WHAT THE EXERCISE ASKS: For every record that follows, transcribe the text exactly and leave any image out.

+--

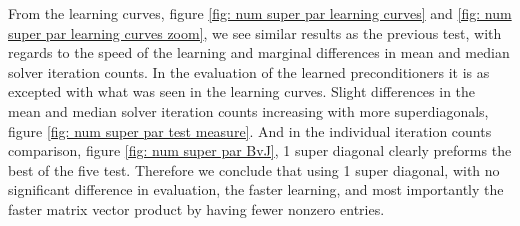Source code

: From the learning curves, figure \ref{fig: num super par learning curves} and \ref{fig: num super par learning curves zoom}, we see similar results as the previous test, with regards to the speed of the learning and marginal differences in mean and median solver iteration counts. In the evaluation of the learned preconditioners it is as excepted with what was seen in the learning curves. Slight differences in the mean and median solver iteration counts increasing with more superdiagonals, figure \ref{fig: num super par test measure}. And in the individual iteration counts comparison, figure \ref{fig: num super par BvJ}, 1 super diagonal clearly preforms the best of the five test. Therefore we conclude that using 1 super diagonal, with no significant difference in evaluation, the faster learning, and most importantly the faster matrix vector product by having fewer nonzero entries.


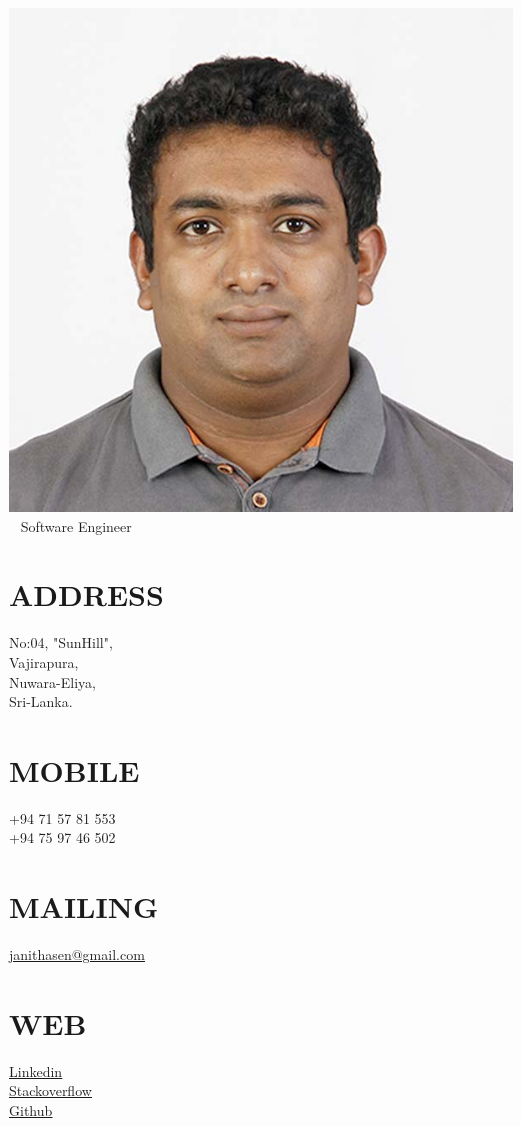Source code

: \documentclass[]{cv-class}
\begin{document}
\begin{aside}
\color{blue}
  \includegraphics[scale=0.9]{img/photo.jpg}
    ~
      {Software Engineer}
   ~
  \section{ADDRESS}
    {\whitebodyfont No:04, "SunHill",\\
    Vajirapura,\\
    Nuwara-Eliya,\\
    Sri-Lanka.}
    ~
  \section{MOBILE}
    {\whitebodyfont +94 71 57 81 553\\
    +94 75 97 46 502}
    ~
  \section{MAILING}
    \underline{\href{mailto:janithasen@gmail.com}{{\whitebodyfont janithasen@gmail.com}}}
    ~
  \section{WEB}
  	\vspace{0.10cm}
    \underline{\href{https://www.linkedin.com/in/janithamadushan}{{\whitebodyfont Linkedin}}}
    \\
	\vspace{0.10cm}
    \underline{\href{https://stackoverflow.com/story/jmadushan}{{\whitebodyfont Stackoverflow}}}
	\\	
	\vspace{0.10cm}
    \underline{\href{https://github.com/janitham}{{\whitebodyfont Github}}}
    ~

\end{aside}
\end{document}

+--

TASK RESPONSE:
Source code

: From the learning curves, figure \ref{fig: num super par learning curves} and \ref{fig: num super par learning curves zoom}, we see similar results as the previous test, with regards to the speed of the learning and marginal differences in mean and median solver iteration counts. In the evaluation of the learned preconditioners it is as excepted with what was seen in the learning curves. Slight differences in the mean and median solver iteration counts increasing with more superdiagonals, figure \ref{fig: num super par test measure}. And in the individual iteration counts comparison, figure \ref{fig: num super par BvJ}, 1 super diagonal clearly preforms the best of the five test. Therefore we conclude that using 1 super diagonal, with no significant difference in evaluation, the faster learning, and most importantly the faster matrix vector product by having fewer nonzero entries.


Source code

: \documentclass[]{cv-class}
\begin{document}
\begin{aside}
\color{blue}
  \includegraphics[scale=0.9]{img/photo.jpg}
    ~
      {Software Engineer}
   ~
  \section{ADDRESS}
    {\whitebodyfont No:04, "SunHill",\\
    Vajirapura,\\
    Nuwara-Eliya,\\
    Sri-Lanka.}
    ~
  \section{MOBILE}
    {\whitebodyfont +94 71 57 81 553\\
    +94 75 97 46 502}
    ~
  \section{MAILING}
    \underline{\href{mailto:janithasen@gmail.com}{{\whitebodyfont janithasen@gmail.com}}}
    ~
  \section{WEB}
  	\vspace{0.10cm}
    \underline{\href{https://www.linkedin.com/in/janithamadushan}{{\whitebodyfont Linkedin}}}
    \\
	\vspace{0.10cm}
    \underline{\href{https://stackoverflow.com/story/jmadushan}{{\whitebodyfont Stackoverflow}}}
	\\	
	\vspace{0.10cm}
    \underline{\href{https://github.com/janitham}{{\whitebodyfont Github}}}
    ~

\end{aside}
\end{document}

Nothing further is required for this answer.